### What the task requires
When you reach the line containing "- 🤔 I’m looking for help with Js/Ts/PHP" in the records below, start copying exactly, and stop once you have copied the line containing "- 😄 Pronouns: He/Him".

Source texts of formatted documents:
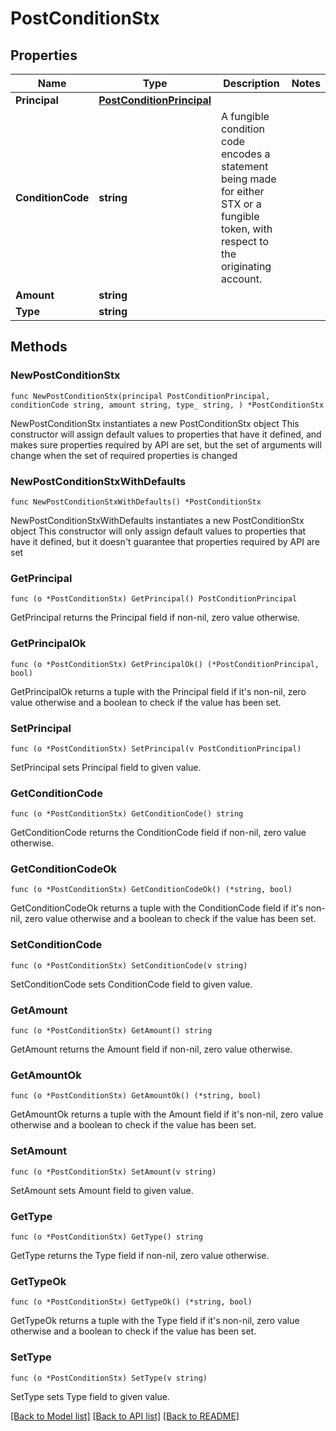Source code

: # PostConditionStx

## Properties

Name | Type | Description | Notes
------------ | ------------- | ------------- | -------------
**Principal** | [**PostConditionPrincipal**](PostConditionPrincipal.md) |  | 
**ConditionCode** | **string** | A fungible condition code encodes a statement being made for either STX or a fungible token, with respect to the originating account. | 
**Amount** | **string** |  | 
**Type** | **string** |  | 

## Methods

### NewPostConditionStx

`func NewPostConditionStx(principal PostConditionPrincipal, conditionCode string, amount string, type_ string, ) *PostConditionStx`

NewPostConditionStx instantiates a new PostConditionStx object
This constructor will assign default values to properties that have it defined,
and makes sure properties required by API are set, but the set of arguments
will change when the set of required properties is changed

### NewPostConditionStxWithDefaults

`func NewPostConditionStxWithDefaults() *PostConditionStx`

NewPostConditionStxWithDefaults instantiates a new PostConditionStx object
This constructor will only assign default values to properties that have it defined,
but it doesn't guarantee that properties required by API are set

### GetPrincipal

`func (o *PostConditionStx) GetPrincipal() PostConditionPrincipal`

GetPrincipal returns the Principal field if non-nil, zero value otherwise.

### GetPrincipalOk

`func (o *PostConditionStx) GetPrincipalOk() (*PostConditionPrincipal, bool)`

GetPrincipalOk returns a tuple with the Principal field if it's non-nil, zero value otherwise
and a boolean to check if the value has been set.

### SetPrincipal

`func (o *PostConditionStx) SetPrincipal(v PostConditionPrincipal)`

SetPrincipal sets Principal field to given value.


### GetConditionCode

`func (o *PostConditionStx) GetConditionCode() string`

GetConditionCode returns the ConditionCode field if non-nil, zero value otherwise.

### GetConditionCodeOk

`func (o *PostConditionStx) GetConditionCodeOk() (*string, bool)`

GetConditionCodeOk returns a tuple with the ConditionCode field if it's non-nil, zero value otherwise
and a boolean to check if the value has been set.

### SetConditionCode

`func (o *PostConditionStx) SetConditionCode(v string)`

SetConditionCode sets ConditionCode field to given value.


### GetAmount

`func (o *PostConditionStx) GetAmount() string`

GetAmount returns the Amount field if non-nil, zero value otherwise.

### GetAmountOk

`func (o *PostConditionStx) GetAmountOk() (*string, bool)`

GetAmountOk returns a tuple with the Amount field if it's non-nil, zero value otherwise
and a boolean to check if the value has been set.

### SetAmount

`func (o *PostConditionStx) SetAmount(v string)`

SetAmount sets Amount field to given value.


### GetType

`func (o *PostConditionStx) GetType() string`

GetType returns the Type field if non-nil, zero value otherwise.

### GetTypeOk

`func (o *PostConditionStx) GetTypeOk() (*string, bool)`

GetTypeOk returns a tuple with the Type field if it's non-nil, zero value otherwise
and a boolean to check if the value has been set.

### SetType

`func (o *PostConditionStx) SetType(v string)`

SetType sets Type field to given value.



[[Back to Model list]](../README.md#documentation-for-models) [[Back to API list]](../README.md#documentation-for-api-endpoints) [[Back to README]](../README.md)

--

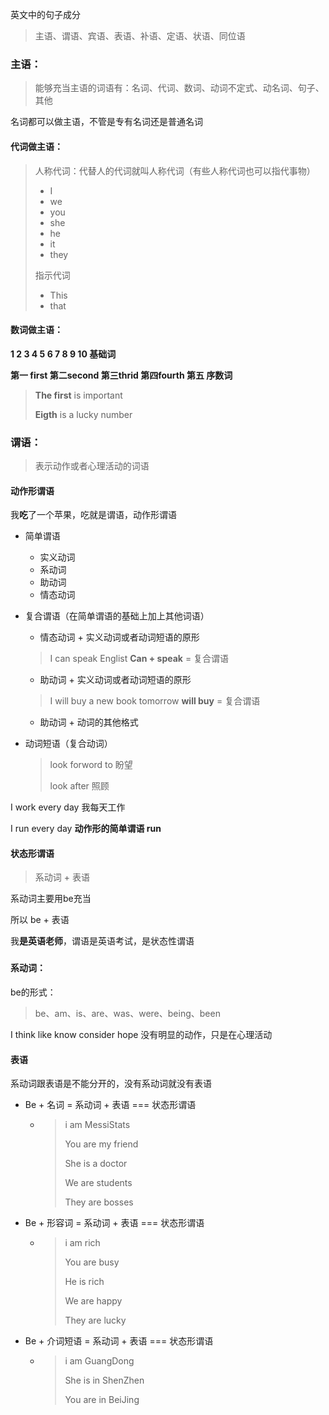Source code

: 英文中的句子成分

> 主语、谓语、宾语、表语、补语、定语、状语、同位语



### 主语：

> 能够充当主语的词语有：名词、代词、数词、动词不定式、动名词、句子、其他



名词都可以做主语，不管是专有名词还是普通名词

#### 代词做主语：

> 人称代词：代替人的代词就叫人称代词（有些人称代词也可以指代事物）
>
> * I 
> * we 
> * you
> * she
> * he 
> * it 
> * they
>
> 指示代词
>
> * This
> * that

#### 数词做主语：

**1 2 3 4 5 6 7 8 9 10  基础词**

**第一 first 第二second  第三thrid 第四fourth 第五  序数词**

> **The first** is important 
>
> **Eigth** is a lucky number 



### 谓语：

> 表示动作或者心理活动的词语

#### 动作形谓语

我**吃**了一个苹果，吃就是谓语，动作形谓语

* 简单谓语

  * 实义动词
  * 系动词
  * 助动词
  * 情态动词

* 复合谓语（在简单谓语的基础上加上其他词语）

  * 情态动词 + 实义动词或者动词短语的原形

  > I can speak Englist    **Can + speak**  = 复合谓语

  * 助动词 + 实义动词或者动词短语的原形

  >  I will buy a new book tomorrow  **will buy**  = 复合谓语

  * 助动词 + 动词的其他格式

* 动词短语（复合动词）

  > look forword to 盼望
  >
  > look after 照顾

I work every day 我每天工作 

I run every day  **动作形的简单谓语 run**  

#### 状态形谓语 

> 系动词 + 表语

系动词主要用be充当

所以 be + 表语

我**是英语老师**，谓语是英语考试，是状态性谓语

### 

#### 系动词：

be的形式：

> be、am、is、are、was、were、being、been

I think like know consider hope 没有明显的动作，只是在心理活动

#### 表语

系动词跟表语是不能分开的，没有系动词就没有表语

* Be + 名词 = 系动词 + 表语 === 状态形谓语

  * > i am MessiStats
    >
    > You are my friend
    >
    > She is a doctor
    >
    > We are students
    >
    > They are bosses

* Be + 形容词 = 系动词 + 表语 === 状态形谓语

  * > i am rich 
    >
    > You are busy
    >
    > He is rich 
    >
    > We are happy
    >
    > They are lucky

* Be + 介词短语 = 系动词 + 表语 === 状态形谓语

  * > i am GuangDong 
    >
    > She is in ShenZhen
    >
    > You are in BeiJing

...

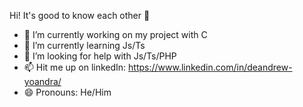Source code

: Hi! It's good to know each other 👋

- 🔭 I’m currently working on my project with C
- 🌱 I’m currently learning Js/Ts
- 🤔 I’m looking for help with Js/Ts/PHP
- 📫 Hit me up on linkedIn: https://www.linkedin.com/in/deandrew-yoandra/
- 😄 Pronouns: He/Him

### Solved exercise
- 🤔 I’m looking for help with Js/Ts/PHP
- 📫 Hit me up on linkedIn: https://www.linkedin.com/in/deandrew-yoandra/
- 😄 Pronouns: He/Him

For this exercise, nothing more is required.